■ Entries shown

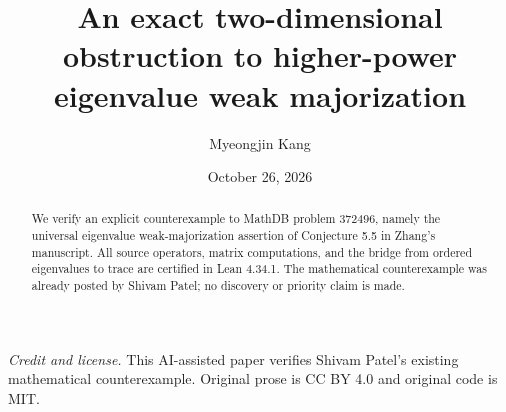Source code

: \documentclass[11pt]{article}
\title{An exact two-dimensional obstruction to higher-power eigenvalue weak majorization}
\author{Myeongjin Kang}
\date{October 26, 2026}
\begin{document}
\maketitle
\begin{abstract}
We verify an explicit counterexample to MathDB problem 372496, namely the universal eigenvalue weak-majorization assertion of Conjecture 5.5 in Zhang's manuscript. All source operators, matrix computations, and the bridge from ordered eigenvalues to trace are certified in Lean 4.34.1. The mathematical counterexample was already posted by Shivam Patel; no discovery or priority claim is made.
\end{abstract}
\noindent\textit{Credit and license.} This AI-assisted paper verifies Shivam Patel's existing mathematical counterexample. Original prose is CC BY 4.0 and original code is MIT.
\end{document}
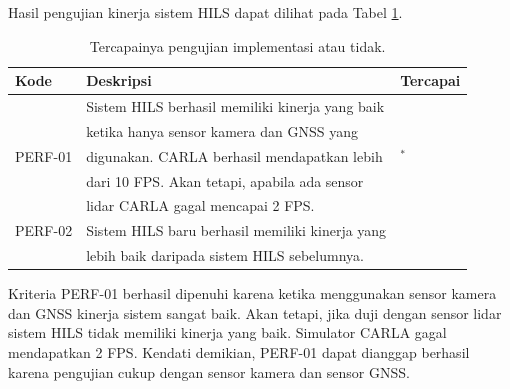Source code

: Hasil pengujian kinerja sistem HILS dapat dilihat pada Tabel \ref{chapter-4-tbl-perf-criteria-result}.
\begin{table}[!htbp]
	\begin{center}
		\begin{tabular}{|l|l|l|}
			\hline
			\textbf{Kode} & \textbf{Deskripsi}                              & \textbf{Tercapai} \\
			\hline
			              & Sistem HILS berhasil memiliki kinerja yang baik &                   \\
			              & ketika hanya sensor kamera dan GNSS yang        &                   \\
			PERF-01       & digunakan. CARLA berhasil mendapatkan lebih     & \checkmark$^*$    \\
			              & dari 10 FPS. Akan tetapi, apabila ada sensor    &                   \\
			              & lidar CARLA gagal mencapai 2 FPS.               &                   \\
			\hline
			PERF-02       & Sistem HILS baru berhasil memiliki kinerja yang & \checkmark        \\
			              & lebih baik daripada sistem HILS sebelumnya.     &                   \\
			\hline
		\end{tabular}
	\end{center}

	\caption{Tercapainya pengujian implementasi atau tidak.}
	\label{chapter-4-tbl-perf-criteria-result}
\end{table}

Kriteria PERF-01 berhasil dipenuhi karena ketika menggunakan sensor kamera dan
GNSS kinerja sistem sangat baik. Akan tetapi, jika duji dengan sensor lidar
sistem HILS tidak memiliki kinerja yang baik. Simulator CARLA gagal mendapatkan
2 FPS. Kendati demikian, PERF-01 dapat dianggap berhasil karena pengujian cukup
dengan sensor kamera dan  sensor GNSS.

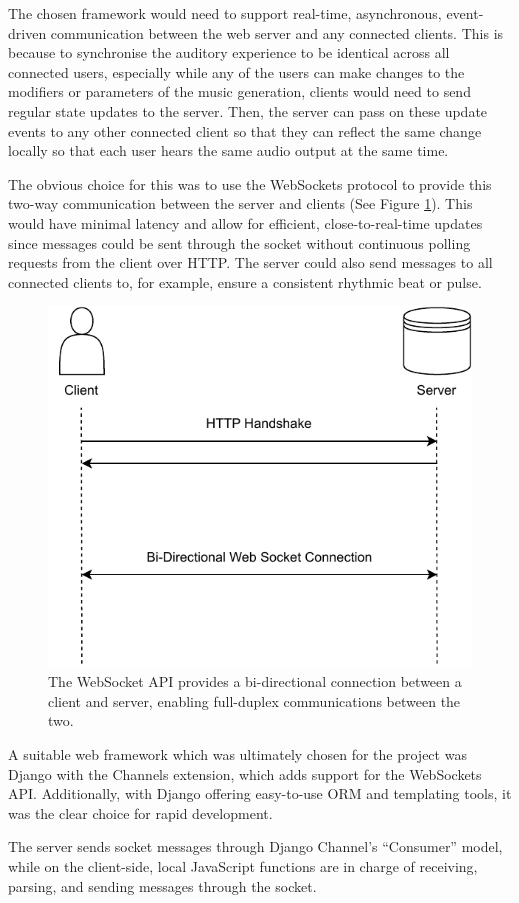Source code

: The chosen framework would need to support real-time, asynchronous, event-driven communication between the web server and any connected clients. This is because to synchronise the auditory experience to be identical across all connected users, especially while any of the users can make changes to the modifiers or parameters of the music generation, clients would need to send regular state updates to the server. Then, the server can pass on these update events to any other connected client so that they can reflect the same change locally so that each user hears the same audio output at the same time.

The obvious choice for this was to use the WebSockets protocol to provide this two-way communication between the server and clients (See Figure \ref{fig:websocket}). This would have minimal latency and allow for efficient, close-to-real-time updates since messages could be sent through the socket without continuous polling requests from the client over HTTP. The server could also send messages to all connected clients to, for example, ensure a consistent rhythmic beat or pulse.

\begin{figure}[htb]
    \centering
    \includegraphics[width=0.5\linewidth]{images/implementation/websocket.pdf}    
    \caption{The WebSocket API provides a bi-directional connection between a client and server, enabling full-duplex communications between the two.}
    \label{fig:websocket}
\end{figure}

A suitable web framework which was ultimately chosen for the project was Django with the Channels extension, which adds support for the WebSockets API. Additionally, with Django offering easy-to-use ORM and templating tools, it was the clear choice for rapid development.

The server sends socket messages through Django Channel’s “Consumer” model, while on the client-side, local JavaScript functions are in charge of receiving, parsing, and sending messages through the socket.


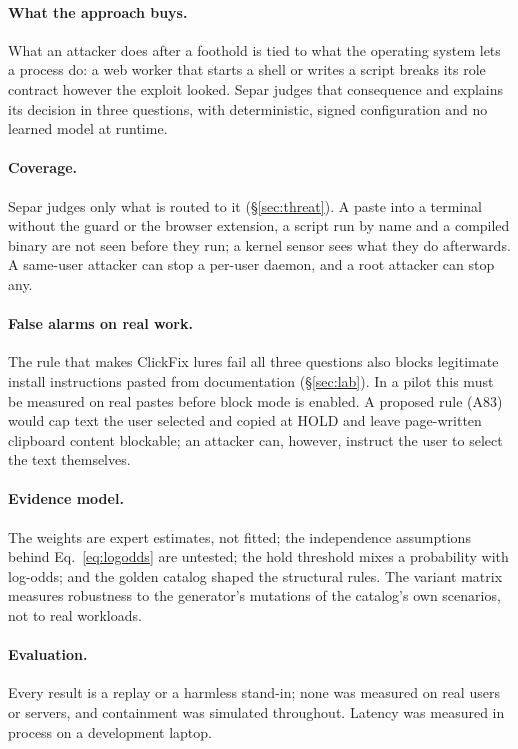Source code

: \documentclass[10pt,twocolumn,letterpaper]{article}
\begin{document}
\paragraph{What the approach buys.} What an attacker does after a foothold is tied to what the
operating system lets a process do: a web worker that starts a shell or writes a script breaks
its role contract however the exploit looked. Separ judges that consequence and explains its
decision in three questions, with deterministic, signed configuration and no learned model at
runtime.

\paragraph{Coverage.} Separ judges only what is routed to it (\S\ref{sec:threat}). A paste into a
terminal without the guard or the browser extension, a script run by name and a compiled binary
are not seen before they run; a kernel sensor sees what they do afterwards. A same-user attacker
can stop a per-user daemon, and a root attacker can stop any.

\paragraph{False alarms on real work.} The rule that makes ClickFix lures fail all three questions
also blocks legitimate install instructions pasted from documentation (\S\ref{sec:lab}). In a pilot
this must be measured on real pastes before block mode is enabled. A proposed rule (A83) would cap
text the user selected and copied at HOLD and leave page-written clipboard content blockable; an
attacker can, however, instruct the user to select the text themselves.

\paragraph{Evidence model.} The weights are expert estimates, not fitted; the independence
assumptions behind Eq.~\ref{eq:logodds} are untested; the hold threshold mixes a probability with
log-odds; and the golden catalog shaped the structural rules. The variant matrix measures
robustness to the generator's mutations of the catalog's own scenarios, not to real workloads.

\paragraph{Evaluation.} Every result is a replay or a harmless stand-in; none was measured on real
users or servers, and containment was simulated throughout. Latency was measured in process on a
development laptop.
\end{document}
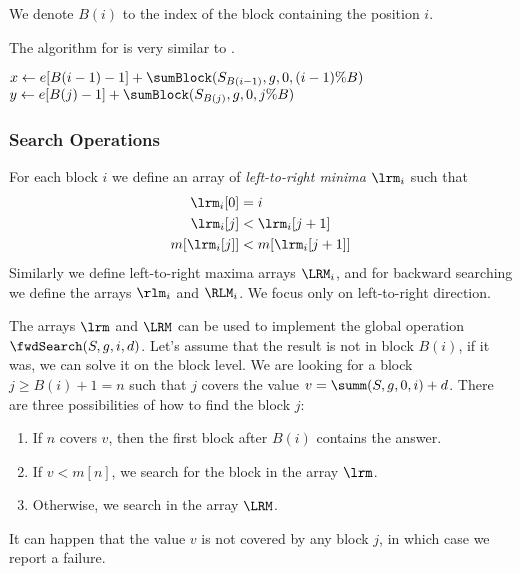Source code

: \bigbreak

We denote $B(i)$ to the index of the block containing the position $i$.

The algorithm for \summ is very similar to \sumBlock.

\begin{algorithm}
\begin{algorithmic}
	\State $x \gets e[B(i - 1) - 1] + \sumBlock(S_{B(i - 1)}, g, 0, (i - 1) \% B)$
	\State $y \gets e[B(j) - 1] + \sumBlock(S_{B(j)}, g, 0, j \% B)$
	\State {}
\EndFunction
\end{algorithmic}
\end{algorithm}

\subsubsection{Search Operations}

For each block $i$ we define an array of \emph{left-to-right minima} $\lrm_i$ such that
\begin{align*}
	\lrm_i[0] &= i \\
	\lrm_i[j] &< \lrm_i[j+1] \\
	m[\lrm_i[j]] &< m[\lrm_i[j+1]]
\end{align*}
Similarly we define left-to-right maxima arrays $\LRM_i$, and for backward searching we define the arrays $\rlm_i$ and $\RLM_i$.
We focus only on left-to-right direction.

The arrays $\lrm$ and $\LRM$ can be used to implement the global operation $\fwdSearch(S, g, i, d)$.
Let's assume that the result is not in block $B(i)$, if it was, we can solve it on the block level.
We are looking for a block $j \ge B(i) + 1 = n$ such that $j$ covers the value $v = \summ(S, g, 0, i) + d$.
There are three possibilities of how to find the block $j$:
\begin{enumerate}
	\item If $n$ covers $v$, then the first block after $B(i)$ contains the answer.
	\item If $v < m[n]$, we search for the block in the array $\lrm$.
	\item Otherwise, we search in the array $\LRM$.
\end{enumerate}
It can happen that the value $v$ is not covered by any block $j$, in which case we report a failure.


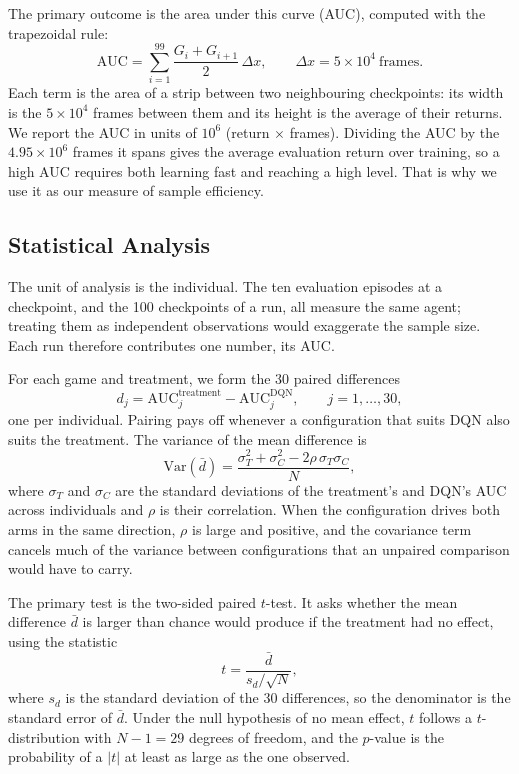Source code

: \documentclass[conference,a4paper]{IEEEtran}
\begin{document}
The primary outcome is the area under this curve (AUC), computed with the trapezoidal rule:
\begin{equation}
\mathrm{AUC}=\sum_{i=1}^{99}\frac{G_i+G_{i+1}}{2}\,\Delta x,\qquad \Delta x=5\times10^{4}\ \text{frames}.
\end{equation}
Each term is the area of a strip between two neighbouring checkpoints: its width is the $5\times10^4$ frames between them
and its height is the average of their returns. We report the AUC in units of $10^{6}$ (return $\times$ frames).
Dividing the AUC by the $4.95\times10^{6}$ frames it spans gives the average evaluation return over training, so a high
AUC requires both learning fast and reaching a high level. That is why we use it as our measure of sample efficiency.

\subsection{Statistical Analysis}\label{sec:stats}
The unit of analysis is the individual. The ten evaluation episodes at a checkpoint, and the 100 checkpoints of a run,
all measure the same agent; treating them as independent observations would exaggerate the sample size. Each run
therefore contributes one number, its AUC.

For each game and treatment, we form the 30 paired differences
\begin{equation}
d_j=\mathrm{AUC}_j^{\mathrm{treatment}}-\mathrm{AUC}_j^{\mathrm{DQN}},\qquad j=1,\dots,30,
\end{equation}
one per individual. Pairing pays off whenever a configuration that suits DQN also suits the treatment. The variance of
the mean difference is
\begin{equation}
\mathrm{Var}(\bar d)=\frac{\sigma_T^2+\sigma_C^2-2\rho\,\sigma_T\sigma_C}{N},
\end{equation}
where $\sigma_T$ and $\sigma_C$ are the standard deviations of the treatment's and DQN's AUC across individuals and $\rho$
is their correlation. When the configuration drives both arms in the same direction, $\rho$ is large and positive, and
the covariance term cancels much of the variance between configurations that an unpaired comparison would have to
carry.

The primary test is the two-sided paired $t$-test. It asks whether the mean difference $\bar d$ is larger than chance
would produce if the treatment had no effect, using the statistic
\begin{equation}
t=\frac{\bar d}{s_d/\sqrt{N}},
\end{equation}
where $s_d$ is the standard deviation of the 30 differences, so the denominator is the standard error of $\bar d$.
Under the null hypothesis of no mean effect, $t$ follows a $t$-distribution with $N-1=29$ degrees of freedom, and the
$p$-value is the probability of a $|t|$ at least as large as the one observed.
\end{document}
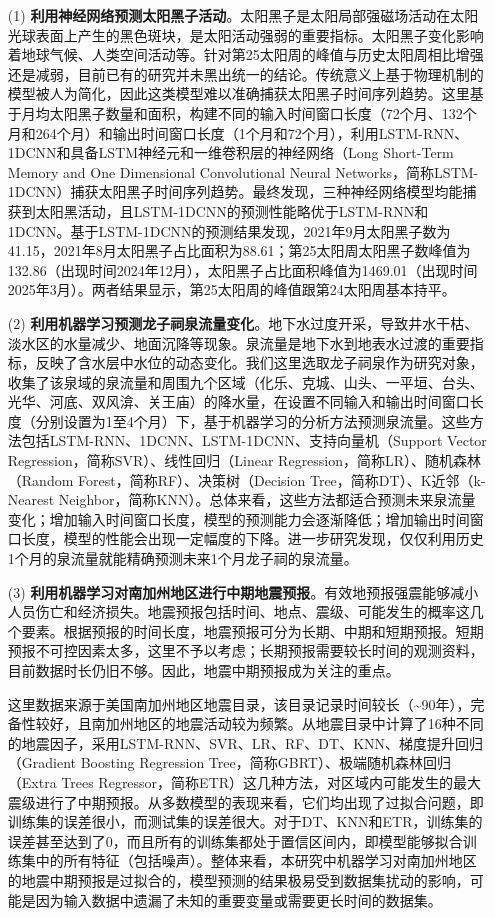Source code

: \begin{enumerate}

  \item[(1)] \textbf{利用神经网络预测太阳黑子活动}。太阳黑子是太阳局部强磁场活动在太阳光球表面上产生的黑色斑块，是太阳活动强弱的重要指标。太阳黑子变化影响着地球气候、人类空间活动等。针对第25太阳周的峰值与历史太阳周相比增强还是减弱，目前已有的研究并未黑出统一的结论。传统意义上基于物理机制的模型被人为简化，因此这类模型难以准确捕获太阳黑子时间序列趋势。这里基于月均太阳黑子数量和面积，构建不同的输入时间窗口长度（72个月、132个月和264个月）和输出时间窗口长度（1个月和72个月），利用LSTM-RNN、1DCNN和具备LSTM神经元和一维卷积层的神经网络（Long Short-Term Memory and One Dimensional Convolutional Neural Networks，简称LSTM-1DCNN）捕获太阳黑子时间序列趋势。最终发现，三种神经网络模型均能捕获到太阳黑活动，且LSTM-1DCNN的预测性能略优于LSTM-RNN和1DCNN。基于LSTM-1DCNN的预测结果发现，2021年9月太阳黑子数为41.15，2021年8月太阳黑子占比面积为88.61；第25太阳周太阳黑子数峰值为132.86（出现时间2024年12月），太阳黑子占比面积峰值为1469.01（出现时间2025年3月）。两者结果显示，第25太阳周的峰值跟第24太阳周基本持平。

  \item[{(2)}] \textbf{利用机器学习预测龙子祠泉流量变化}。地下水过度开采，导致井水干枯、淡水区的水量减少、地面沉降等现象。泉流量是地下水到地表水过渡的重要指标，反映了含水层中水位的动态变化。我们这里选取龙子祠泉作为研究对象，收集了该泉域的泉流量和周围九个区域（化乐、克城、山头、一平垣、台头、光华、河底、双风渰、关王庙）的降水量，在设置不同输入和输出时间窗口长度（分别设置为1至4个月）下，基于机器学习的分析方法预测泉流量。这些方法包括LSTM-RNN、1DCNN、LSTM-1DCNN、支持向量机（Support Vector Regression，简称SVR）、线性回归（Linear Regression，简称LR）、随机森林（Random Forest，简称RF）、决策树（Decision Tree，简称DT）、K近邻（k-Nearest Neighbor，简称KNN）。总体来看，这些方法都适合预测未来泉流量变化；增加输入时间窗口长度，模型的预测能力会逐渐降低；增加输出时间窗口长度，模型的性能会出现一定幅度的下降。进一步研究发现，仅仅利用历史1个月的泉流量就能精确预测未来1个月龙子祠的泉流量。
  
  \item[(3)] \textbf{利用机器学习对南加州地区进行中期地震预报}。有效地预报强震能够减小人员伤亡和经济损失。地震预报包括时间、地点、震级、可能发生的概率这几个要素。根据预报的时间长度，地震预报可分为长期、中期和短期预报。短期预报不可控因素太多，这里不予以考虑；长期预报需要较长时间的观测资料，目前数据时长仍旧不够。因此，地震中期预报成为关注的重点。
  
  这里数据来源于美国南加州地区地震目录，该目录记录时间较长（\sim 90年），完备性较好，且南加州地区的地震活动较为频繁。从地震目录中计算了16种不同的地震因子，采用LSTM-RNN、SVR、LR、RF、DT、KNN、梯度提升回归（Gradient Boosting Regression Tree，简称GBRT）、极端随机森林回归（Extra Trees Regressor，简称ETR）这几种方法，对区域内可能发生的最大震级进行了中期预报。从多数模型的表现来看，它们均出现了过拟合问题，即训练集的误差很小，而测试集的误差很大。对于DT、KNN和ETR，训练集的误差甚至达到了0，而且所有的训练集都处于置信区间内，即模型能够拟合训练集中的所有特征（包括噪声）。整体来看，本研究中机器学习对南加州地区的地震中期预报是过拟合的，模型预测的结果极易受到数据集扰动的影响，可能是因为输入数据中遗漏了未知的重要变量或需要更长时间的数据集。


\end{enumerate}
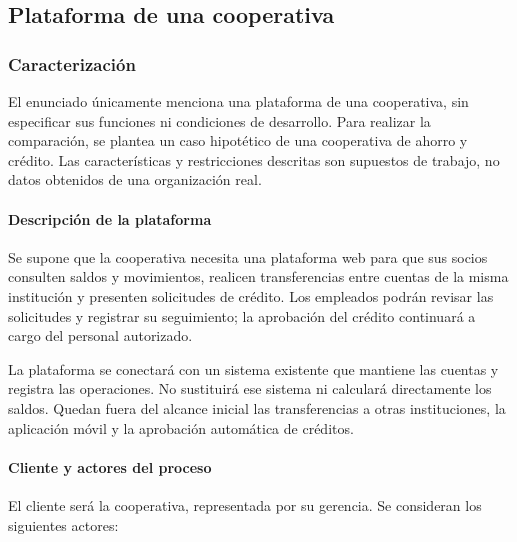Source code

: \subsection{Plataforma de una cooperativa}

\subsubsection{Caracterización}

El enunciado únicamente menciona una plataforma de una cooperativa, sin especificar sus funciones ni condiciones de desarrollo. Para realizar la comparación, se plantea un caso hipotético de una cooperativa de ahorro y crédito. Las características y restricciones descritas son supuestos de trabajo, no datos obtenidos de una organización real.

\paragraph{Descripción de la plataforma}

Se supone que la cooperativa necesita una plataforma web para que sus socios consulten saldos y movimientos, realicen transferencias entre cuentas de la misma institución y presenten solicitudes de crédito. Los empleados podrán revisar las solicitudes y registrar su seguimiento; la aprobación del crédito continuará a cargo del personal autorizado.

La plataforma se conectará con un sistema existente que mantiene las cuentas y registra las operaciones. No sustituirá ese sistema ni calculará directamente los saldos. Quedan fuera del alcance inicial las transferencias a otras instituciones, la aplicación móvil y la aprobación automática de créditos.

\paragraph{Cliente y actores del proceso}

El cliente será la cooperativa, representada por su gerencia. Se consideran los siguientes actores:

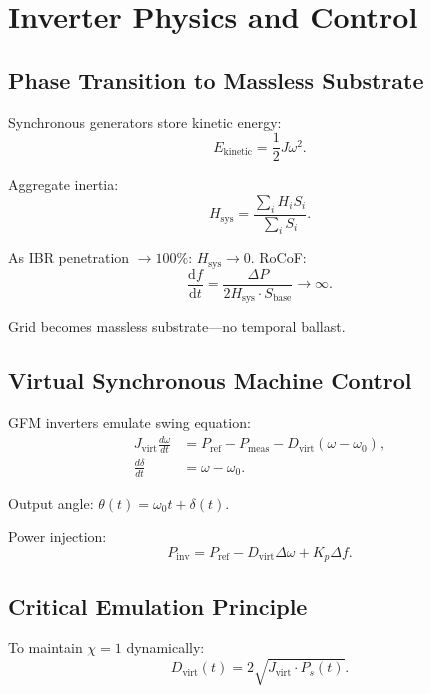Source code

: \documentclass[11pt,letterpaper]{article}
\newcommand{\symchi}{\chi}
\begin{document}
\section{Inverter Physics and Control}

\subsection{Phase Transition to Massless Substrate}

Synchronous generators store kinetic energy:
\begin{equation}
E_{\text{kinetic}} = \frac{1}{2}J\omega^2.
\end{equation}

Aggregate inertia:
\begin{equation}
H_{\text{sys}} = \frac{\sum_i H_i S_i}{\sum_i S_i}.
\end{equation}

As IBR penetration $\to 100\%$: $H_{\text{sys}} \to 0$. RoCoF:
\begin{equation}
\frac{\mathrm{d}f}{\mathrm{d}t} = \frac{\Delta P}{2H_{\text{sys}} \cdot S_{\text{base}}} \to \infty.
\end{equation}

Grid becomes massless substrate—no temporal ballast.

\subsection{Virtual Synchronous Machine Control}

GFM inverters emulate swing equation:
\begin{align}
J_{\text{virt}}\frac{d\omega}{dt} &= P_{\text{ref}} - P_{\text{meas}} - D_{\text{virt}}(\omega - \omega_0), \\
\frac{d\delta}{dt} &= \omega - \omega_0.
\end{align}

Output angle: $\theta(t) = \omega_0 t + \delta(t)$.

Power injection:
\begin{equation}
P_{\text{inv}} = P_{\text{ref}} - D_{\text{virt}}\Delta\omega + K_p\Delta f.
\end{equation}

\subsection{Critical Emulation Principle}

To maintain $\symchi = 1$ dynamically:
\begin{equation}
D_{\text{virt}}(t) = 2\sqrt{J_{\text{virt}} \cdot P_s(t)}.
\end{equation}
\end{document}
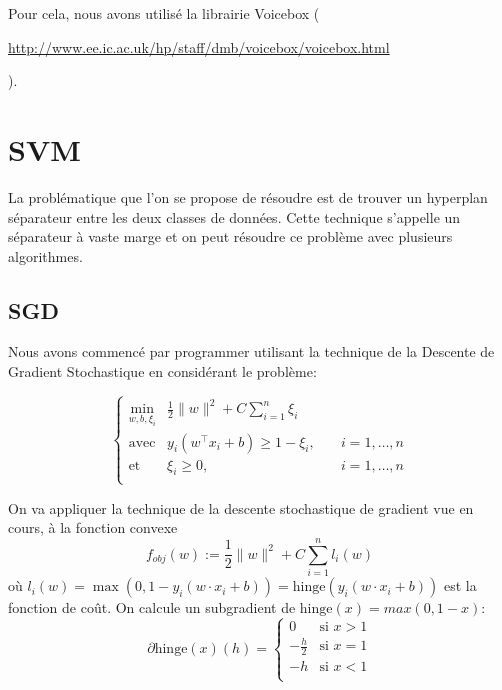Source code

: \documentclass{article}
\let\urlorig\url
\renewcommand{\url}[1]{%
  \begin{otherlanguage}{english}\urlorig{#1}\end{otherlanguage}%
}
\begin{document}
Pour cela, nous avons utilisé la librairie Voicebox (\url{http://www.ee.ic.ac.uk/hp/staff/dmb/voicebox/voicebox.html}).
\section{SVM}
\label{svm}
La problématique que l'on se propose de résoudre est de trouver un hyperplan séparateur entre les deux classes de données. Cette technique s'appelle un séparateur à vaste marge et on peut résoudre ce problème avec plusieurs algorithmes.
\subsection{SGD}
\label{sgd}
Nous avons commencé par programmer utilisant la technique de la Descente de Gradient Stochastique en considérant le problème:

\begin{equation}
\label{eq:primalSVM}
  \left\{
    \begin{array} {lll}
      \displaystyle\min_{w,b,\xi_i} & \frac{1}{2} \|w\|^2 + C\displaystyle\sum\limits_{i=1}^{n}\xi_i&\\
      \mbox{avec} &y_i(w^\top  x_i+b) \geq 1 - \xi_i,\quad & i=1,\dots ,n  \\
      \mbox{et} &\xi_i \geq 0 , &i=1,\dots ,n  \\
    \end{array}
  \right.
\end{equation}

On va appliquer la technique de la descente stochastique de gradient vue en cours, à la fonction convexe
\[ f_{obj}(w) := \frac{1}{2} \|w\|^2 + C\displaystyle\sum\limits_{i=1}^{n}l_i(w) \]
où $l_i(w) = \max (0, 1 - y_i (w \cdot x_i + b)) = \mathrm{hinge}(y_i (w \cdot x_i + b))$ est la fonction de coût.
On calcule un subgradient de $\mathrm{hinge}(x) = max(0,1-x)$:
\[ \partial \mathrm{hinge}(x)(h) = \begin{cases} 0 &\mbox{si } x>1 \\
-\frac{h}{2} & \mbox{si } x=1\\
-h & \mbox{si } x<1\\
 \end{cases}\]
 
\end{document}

■ Prompt
Starting at the line where "On va appliquer" appears, write out every line exactly as it stands until the listing ends, and add nothing.

■ Your solution
On va appliquer la technique de la descente stochastique de gradient vue en cours, à la fonction convexe
\[ f_{obj}(w) := \frac{1}{2} \|w\|^2 + C\displaystyle\sum\limits_{i=1}^{n}l_i(w) \]
où $l_i(w) = \max (0, 1 - y_i (w \cdot x_i + b)) = \mathrm{hinge}(y_i (w \cdot x_i + b))$ est la fonction de coût.
On calcule un subgradient de $\mathrm{hinge}(x) = max(0,1-x)$:
\[ \partial \mathrm{hinge}(x)(h) = \begin{cases} 0 &\mbox{si } x>1 \\
-\frac{h}{2} & \mbox{si } x=1\\
-h & \mbox{si } x<1\\
 \end{cases}\]
 
\end{document}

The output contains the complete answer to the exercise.